Where R is the radius and (cx, cy) is the center of the circle. So for each question you need to know the center and the radius. In number 1, they give you the center, you need to find the radius, in 2, you need to figure out the center (the midpoint of the diameter) and the radius.

Given the point (cx, cy), what does c represent? Also, can you take a look at the other question concerning the diagonals of a parallelogram? Let me know if I did this right?
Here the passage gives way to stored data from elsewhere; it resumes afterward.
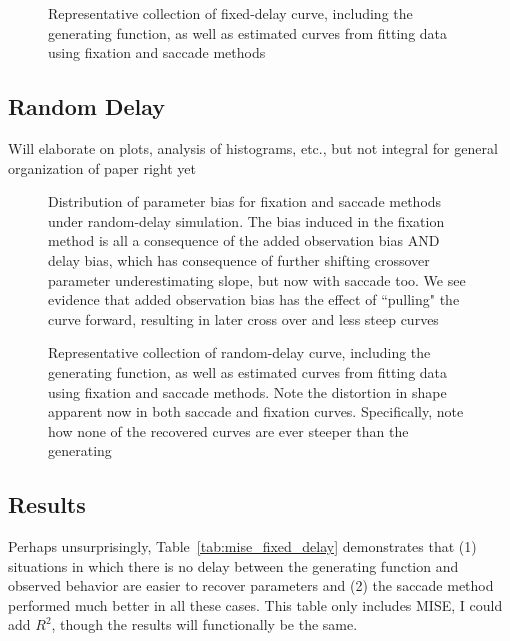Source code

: \documentclass{article}
\begin{document}
\begin{figure}[H]
\centering
\caption{Representative collection of fixed-delay curve, including  the generating function, as well as estimated curves from fitting data using fixation and saccade methods}
\label{fig:fixed_pb_curves}
\end{figure}

\subsection{Random Delay}


Will elaborate on plots, analysis of histograms, etc., but not integral for general organization of paper right yet


\begin{figure}[H]
    \centering
\caption{Distribution of parameter bias for fixation and saccade methods under random-delay simulation. The bias induced in the fixation method is all a consequence of the added observation bias AND delay bias, which has consequence of further shifting crossover parameter underestimating slope, but now with saccade too. We see evidence that added observation bias has the effect of ``pulling" the curve forward, resulting in later cross over and less steep curves}
\label{fig:random_par_bias}
\end{figure}



\begin{figure}[H]
\centering
\caption{Representative collection of random-delay curve, including  the generating function, as well as estimated curves from fitting data using fixation and saccade methods. Note the distortion in shape apparent now in both saccade and fixation curves. Specifically, note how none of the recovered curves are ever steeper than the generating}
\label{fig:random_pb_curves}
\end{figure}

\subsection{Results}

Perhaps unsurprisingly, Table~\ref{tab:mise_fixed_delay} demonstrates that (1) situations in which there is no delay between the generating function and observed behavior are easier to recover parameters and (2) the saccade method performed much better in all these cases. This table only includes MISE, I could add $R^2$, though the results will functionally be the same.
\end{document}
Why so many questions? I am traveling through a precalculus textbook chapter by chapter and often get stuck somewhere along the way. Keep in mind that I do answer most of the chapter questions correctly.

Cx, and Cy are the x and y coordinates of the center of the circle.

If you set both Cx and Cy to 0, you get a circle with the center at (0,0).

If you do this, do you see what happens to the equation?

Let cx = 0 and cy = 0.

R^2 = (x - 0)^2 + (y - 0)^2

R^2 = x^2 + y^2

This is the general form for the equation of a circle centered at the origin.
In what way does this lead to the answer?

cx is just the X coordinate of the center, cy is the Y coordinate, so if the center is (−2, −6), the formula is going to look like R^2 = (x+2)^2 + (y+6)^2. You need to find R^2 to complete the formula. If you just plug in the point given, you should get the answer.

Your parallelogram problem looked fine.

Engineer is being a little silly because I hurt his feelings on a political thread. That is why on math threads he is repeating answers that I have already given you.

On a math thread, it is a ridiculous.

Because is cx and cy represent the x and y coordinates of the circle... than setting cx,xy to (0,0) is a circle (centered at the origin). See how it makes sense?

Inserting different interesting values to see if it makes sense is a good way to to understand a mathematical relation.

How does this in any way answer questions 1 and 2?

1. Center: (−2, −6);
Solution point: (1, −10)

R^2 = (x -(-2))^2 + (y - (-6))^2

R^2 = (x + 2)^2 + (y + 6)^2

To find R, I must use the distance formula.

Yes?

R = sqrt{(-2 - 1)^2 + (-6 -(-10))^2}

R = sqrt{(-3)^2 + (-6 + 10)^2}

R = sqrt{9 + 16}

R = sqrt{25}

R = 5

If R = 5, then R^2 = 25.

The equation is as follows:

25 = (x + 2)^2 + (y + 6)^2

Is this right?


2. Endpoints of a diameter:
(11, −5), (3, 15).

Let M = midpoint of diameter.

M = [(11 + 3)/2, (-5 + 15)/2]

M = (14/2, 10/2)

M = (7, 5)

I see that the equation is not centered at the origin.

R = sqrt{(7 - 3)^2 + (5 - 15)^2}

R = sqrt{(4)^2 + (-10)^2}

R = sqrt{16 + 100}

R = sqrt{116}

If R = sqrt{116}, then R^2 = 116.

The equation is as follows:

116 = (x - 7)^2 + (y - 5)^2

Is this right?

Your methodology is right, but in the first one you forgot to square 16.

What do you mean forgot to square 16?


R = sqrt{(-2 - 1)^2 + (-6 -(-10))^2}

R = sqrt{(-3)^2 + (-6 + 10)^2}

R = sqrt{9 + 16}

R = sqrt{25}

R = 5

If R = 5, then R^2 = 25.

The equation is as follows:

25 = (x + 2)^2 + (y + 6)^2

Yes?

My mistake, you are correct, nice job.

Thank you. Look for questions as I travel through my precalculus textbook.